-- AIM OF THE TASK --
Please show every line in the entries below that includes the word "应用开发".

-- LISTED ENTRIES --
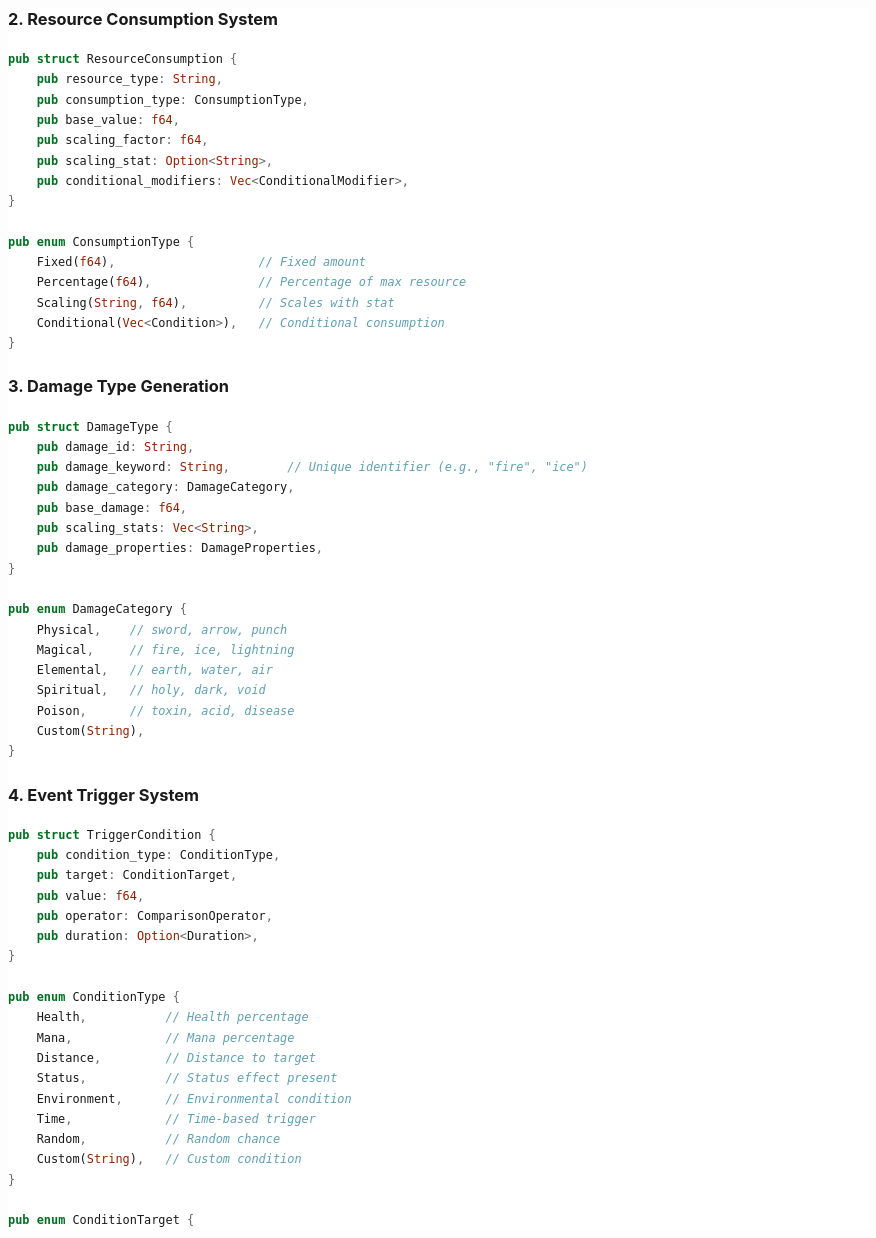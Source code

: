 ### 2. Resource Consumption System

```rust
pub struct ResourceConsumption {
    pub resource_type: String,
    pub consumption_type: ConsumptionType,
    pub base_value: f64,
    pub scaling_factor: f64,
    pub scaling_stat: Option<String>,
    pub conditional_modifiers: Vec<ConditionalModifier>,
}

pub enum ConsumptionType {
    Fixed(f64),                    // Fixed amount
    Percentage(f64),               // Percentage of max resource
    Scaling(String, f64),          // Scales with stat
    Conditional(Vec<Condition>),   // Conditional consumption
}
```

### 3. Damage Type Generation

```rust
pub struct DamageType {
    pub damage_id: String,
    pub damage_keyword: String,        // Unique identifier (e.g., "fire", "ice")
    pub damage_category: DamageCategory,
    pub base_damage: f64,
    pub scaling_stats: Vec<String>,
    pub damage_properties: DamageProperties,
}

pub enum DamageCategory {
    Physical,    // sword, arrow, punch
    Magical,     // fire, ice, lightning
    Elemental,   // earth, water, air
    Spiritual,   // holy, dark, void
    Poison,      // toxin, acid, disease
    Custom(String),
}
```

### 4. Event Trigger System

```rust
pub struct TriggerCondition {
    pub condition_type: ConditionType,
    pub target: ConditionTarget,
    pub value: f64,
    pub operator: ComparisonOperator,
    pub duration: Option<Duration>,
}

pub enum ConditionType {
    Health,           // Health percentage
    Mana,             // Mana percentage
    Distance,         // Distance to target
    Status,           // Status effect present
    Environment,      // Environmental condition
    Time,             // Time-based trigger
    Random,           // Random chance
    Custom(String),   // Custom condition
}

pub enum ConditionTarget {
```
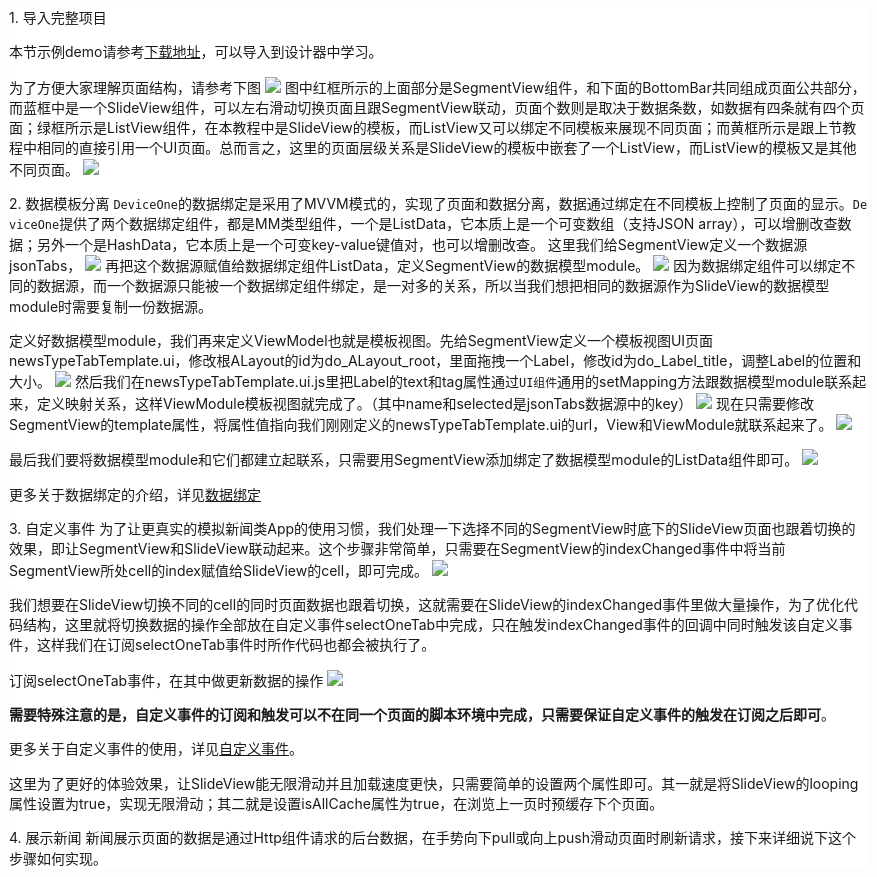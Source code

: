 <a name="导入项目">1. 导入完整项目</a>

本节示例demo请参考[下载地址](/web/zip/20160714/762201024984461087822df0e7769b7f.zip)，可以导入到设计器中学习。

为了方便大家理解页面结构，请参考下图
 ![](../../images/wcxw002.png)
图中红框所示的上面部分是SegmentView组件，和下面的BottomBar共同组成页面公共部分，而蓝框中是一个SlideView组件，可以左右滑动切换页面且跟SegmentView联动，页面个数则是取决于数据条数，如数据有四条就有四个页面；绿框所示是ListView组件，在本教程中是SlideView的模板，而ListView又可以绑定不同模板来展现不同页面；而黄框所示是跟上节教程中相同的直接引用一个UI页面。总而言之，这里的页面层级关系是SlideView的模板中嵌套了一个ListView，而ListView的模板又是其他不同页面。
 ![](../../images/wcxw003.png)

<a name="数据模板分离">2. 数据模板分离</a>
`DeviceOne`的数据绑定是采用了MVVM模式的，实现了页面和数据分离，数据通过绑定在不同模板上控制了页面的显示。`DeviceOne`提供了两个数据绑定组件，都是MM类型组件，一个是ListData，它本质上是一个可变数组（支持JSON array），可以增删改查数据；另外一个是HashData，它本质上是一个可变key-value键值对，也可以增删改查。
这里我们给SegmentView定义一个数据源jsonTabs，
 ![](../../images/wcxw004.png)
再把这个数据源赋值给数据绑定组件ListData，定义SegmentView的数据模型module。
 ![](../../images/wcxw005.png)
因为数据绑定组件可以绑定不同的数据源，而一个数据源只能被一个数据绑定组件绑定，是一对多的关系，所以当我们想把相同的数据源作为SlideView的数据模型module时需要复制一份数据源。

定义好数据模型module，我们再来定义ViewModel也就是模板视图。先给SegmentView定义一个模板视图UI页面newsTypeTabTemplate.ui，修改根ALayout的id为do_ALayout_root，里面拖拽一个Label，修改id为do_Label_title，调整Label的位置和大小。
 ![](../../images/wcxw006.png)
然后我们在newsTypeTabTemplate.ui.js里把Label的text和tag属性通过`UI组件`通用的setMapping方法跟数据模型module联系起来，定义映射关系，这样ViewModule模板视图就完成了。（其中name和selected是jsonTabs数据源中的key） ![](../../images/wcxw007.png)
现在只需要修改SegmentView的template属性，将属性值指向我们刚刚定义的newsTypeTabTemplate.ui的url，View和ViewModule就联系起来了。
 ![](../../images/wcxw008.png)

最后我们要将数据模型module和它们都建立起联系，只需要用SegmentView添加绑定了数据模型module的ListData组件即可。
 ![](../../images/wcxw009.png)

更多关于数据绑定的介绍，详见[数据绑定](../../../应用开发/sections/数据绑定)

<a name="自定义事件">3. 自定义事件</a>
为了让更真实的模拟新闻类App的使用习惯，我们处理一下选择不同的SegmentView时底下的SlideView页面也跟着切换的效果，即让SegmentView和SlideView联动起来。这个步骤非常简单，只需要在SegmentView的indexChanged事件中将当前SegmentView所处cell的index赋值给SlideView的cell，即可完成。
 ![](../../images/wcxw010.png)

我们想要在SlideView切换不同的cell的同时页面数据也跟着切换，这就需要在SlideView的indexChanged事件里做大量操作，为了优化代码结构，这里就将切换数据的操作全部放在自定义事件selectOneTab中完成，只在触发indexChanged事件的回调中同时触发该自定义事件，这样我们在订阅selectOneTab事件时所作代码也都会被执行了。

订阅selectOneTab事件，在其中做更新数据的操作
 ![](../../images/wcxw011.png)

**需要特殊注意的是，自定义事件的订阅和触发可以不在同一个页面的脚本环境中完成，只需要保证自定义事件的触发在订阅之后即可**。

更多关于自定义事件的使用，详见[自定义事件](../../../应用开发/sections/事件和消息机制)。

这里为了更好的体验效果，让SlideView能无限滑动并且加载速度更快，只需要简单的设置两个属性即可。其一就是将SlideView的looping属性设置为true，实现无限滑动；其二就是设置isAllCache属性为true，在浏览上一页时预缓存下个页面。

<a name="展示新闻">4. 展示新闻</a>
新闻展示页面的数据是通过Http组件请求的后台数据，在手势向下pull或向上push滑动页面时刷新请求，接下来详细说下这个步骤如何实现。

-- ANSWER BOX --
更多关于数据绑定的介绍，详见[数据绑定](../../../应用开发/sections/数据绑定)
更多关于自定义事件的使用，详见[自定义事件](../../../应用开发/sections/事件和消息机制)。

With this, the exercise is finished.